Start of DATA TO EXAMINE
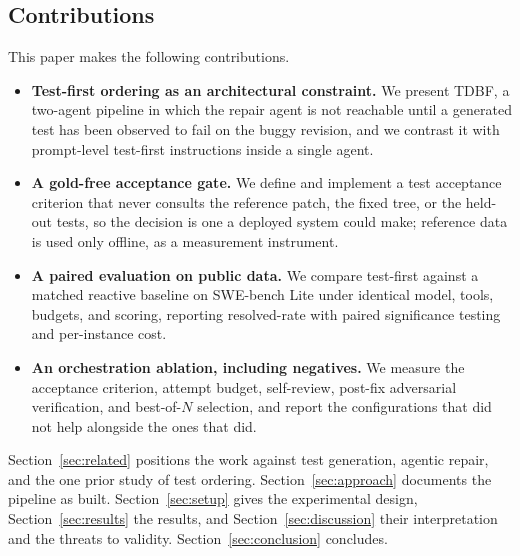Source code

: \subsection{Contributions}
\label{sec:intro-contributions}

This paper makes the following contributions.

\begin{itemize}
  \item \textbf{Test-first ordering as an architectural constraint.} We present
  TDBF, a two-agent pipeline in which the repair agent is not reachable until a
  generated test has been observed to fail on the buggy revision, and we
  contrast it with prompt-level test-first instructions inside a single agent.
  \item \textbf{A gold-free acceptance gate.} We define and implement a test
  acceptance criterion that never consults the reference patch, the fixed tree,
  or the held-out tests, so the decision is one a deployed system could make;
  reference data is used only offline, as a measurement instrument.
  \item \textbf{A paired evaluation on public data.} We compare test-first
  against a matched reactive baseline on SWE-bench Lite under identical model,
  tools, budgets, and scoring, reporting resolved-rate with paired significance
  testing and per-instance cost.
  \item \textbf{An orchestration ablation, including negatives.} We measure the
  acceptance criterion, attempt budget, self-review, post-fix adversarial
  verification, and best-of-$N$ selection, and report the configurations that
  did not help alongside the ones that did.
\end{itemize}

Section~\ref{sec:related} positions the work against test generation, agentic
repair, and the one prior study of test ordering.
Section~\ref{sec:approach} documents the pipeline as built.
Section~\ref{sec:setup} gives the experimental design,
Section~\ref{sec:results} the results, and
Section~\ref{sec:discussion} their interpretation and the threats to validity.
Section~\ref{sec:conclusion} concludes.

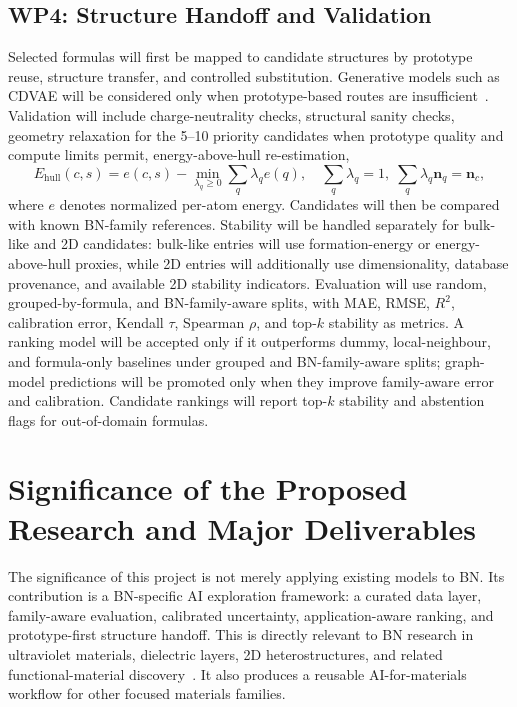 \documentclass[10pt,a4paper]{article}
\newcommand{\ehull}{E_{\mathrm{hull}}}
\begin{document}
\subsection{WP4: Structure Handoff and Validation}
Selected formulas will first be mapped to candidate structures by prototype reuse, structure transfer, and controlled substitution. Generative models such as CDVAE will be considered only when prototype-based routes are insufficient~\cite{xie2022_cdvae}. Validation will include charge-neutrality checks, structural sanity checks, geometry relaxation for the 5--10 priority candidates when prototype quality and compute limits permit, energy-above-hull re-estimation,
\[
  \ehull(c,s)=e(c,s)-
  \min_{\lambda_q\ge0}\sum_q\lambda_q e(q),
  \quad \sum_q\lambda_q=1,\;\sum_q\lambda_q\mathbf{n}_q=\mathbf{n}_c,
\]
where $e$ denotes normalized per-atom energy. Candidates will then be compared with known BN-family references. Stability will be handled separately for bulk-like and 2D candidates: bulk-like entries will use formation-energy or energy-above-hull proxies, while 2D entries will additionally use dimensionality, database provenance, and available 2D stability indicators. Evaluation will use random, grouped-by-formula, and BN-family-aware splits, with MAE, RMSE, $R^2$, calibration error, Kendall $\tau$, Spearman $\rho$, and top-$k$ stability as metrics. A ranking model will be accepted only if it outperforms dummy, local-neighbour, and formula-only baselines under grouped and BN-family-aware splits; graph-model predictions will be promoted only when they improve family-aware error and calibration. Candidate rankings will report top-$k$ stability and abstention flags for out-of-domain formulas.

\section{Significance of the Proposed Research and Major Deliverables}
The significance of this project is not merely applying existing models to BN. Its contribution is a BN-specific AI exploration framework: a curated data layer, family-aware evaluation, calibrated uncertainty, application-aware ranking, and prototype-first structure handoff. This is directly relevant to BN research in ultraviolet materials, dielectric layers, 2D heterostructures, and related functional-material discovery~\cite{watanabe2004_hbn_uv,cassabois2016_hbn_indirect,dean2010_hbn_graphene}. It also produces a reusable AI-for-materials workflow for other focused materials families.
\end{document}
End of DATA TO EXAMINE
Your answer should be the lines of the material above that include "subsection".

▶ TASK SOLUTION:
: \subsection{Contributions}
\subsection{WP4: Structure Handoff and Validation}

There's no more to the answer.